[[ Information open ]]
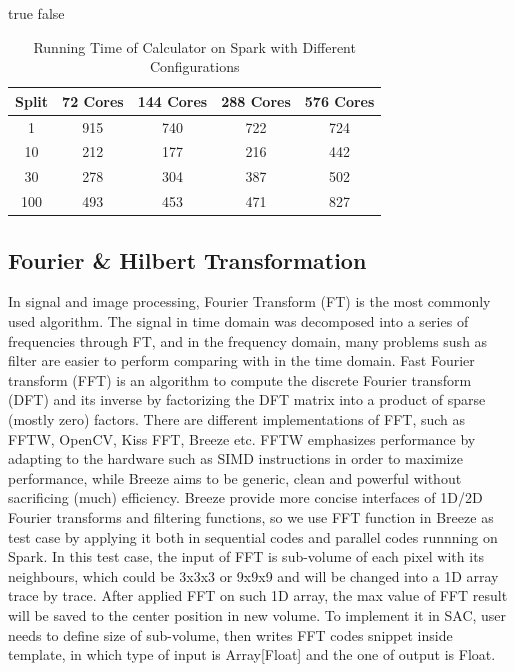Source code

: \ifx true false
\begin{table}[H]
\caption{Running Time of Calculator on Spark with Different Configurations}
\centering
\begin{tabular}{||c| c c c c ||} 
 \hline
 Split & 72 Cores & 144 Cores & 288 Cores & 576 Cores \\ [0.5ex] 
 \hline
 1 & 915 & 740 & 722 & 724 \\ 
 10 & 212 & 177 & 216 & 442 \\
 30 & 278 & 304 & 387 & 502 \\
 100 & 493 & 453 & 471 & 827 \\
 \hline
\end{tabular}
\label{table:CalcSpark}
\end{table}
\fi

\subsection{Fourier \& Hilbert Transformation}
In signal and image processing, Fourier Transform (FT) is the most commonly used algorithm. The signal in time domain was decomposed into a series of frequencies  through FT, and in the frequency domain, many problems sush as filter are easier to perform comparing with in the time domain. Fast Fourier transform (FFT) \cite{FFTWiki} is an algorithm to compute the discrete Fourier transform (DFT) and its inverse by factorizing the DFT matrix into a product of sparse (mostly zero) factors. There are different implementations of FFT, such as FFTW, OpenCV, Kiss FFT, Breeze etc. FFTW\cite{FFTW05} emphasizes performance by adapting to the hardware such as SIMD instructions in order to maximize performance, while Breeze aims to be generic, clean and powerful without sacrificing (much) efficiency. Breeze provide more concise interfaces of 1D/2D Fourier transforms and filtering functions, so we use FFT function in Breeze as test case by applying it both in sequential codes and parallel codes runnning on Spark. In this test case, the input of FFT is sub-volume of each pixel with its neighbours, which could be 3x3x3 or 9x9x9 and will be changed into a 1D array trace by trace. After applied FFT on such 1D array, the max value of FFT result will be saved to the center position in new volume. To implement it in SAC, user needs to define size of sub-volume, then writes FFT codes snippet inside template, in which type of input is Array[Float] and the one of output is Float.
[[ Information closed ]]
[[ Information open ]]
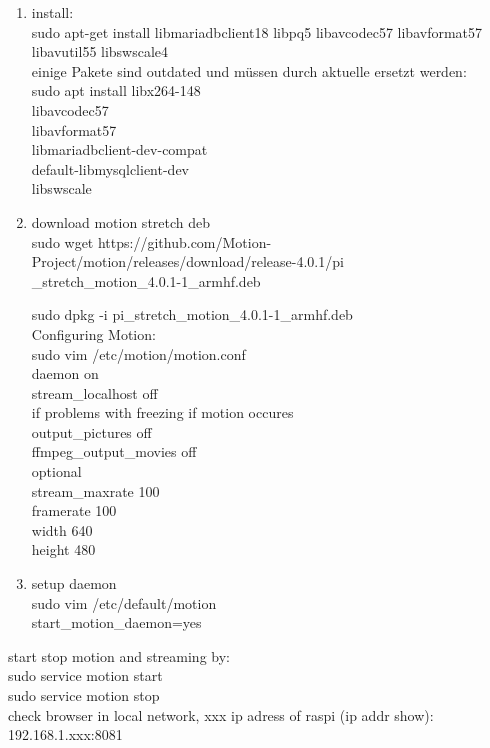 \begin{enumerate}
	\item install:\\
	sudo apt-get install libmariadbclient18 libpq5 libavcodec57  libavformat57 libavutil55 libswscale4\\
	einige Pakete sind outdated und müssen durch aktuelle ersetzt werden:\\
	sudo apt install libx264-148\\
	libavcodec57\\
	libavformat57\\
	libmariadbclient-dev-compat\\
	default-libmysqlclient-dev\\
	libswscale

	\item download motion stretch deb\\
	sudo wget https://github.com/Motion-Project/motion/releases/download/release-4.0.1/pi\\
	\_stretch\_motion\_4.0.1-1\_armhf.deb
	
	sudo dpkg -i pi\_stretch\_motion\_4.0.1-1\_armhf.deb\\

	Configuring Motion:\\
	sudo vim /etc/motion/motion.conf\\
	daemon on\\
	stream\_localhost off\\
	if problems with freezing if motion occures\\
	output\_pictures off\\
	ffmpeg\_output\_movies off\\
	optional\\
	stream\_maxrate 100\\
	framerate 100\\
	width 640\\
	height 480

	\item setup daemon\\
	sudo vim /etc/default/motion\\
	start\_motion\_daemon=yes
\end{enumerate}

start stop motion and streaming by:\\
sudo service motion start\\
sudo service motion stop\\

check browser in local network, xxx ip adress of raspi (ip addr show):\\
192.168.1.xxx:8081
[[ Information closed ]]
[[ Information open ]]
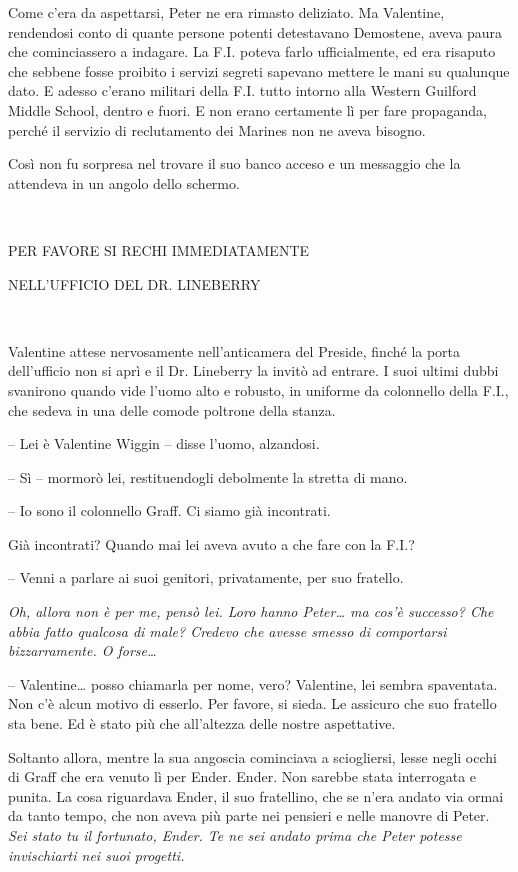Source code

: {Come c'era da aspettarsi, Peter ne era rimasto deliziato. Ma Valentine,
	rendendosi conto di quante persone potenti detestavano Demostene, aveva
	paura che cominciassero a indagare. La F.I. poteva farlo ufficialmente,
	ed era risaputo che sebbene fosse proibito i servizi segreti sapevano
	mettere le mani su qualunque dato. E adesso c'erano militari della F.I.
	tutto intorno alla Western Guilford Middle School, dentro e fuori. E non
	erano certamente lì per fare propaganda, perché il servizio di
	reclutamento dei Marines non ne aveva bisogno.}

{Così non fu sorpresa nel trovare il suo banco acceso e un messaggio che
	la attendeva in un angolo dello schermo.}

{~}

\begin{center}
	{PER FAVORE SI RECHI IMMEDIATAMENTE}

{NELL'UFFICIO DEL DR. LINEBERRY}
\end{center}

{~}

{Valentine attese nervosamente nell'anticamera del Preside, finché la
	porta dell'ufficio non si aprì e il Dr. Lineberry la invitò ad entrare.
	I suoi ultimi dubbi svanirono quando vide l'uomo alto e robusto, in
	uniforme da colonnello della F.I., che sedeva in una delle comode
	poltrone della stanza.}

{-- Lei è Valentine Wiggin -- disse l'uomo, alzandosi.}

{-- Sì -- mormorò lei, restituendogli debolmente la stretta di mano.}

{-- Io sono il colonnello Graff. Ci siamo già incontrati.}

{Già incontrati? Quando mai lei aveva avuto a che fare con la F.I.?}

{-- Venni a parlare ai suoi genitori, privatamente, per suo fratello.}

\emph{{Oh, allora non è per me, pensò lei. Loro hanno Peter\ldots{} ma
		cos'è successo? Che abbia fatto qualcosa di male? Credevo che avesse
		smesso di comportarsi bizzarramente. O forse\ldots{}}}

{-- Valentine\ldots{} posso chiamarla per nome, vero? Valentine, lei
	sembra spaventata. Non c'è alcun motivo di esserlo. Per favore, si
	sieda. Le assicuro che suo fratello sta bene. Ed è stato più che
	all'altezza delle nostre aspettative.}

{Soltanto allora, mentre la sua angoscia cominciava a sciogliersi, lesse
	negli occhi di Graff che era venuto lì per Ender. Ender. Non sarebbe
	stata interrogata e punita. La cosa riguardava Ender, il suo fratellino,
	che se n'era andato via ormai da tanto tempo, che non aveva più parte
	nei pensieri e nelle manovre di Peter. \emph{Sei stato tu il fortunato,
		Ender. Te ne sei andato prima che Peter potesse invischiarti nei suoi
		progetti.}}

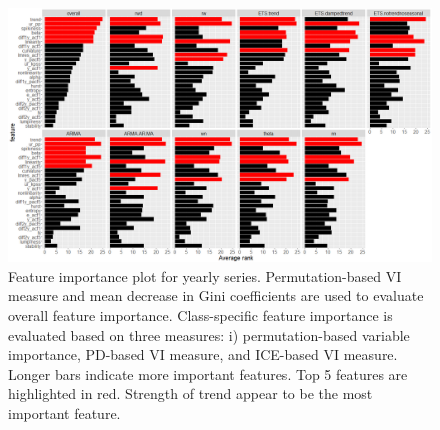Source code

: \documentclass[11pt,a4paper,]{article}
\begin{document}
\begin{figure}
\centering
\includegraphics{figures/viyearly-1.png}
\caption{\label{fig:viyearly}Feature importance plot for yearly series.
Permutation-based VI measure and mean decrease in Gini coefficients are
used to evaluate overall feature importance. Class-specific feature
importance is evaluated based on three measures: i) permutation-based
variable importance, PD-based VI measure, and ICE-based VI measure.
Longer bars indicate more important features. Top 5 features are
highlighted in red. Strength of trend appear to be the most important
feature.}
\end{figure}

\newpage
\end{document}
[[ Information closed ]]
Beginning at the line above that contains "motion stretch deb\\", return each line exactly through the line that contains "192.168.1.xxx:8081", and no others.

	\item download motion stretch deb\\
	sudo wget https://github.com/Motion-Project/motion/releases/download/release-4.0.1/pi\\
	\_stretch\_motion\_4.0.1-1\_armhf.deb
	
	sudo dpkg -i pi\_stretch\_motion\_4.0.1-1\_armhf.deb\\

	Configuring Motion:\\
	sudo vim /etc/motion/motion.conf\\
	daemon on\\
	stream\_localhost off\\
	if problems with freezing if motion occures\\
	output\_pictures off\\
	ffmpeg\_output\_movies off\\
	optional\\
	stream\_maxrate 100\\
	framerate 100\\
	width 640\\
	height 480

	\item setup daemon\\
	sudo vim /etc/default/motion\\
	start\_motion\_daemon=yes
\end{enumerate}

start stop motion and streaming by:\\
sudo service motion start\\
sudo service motion stop\\

check browser in local network, xxx ip adress of raspi (ip addr show):\\
192.168.1.xxx:8081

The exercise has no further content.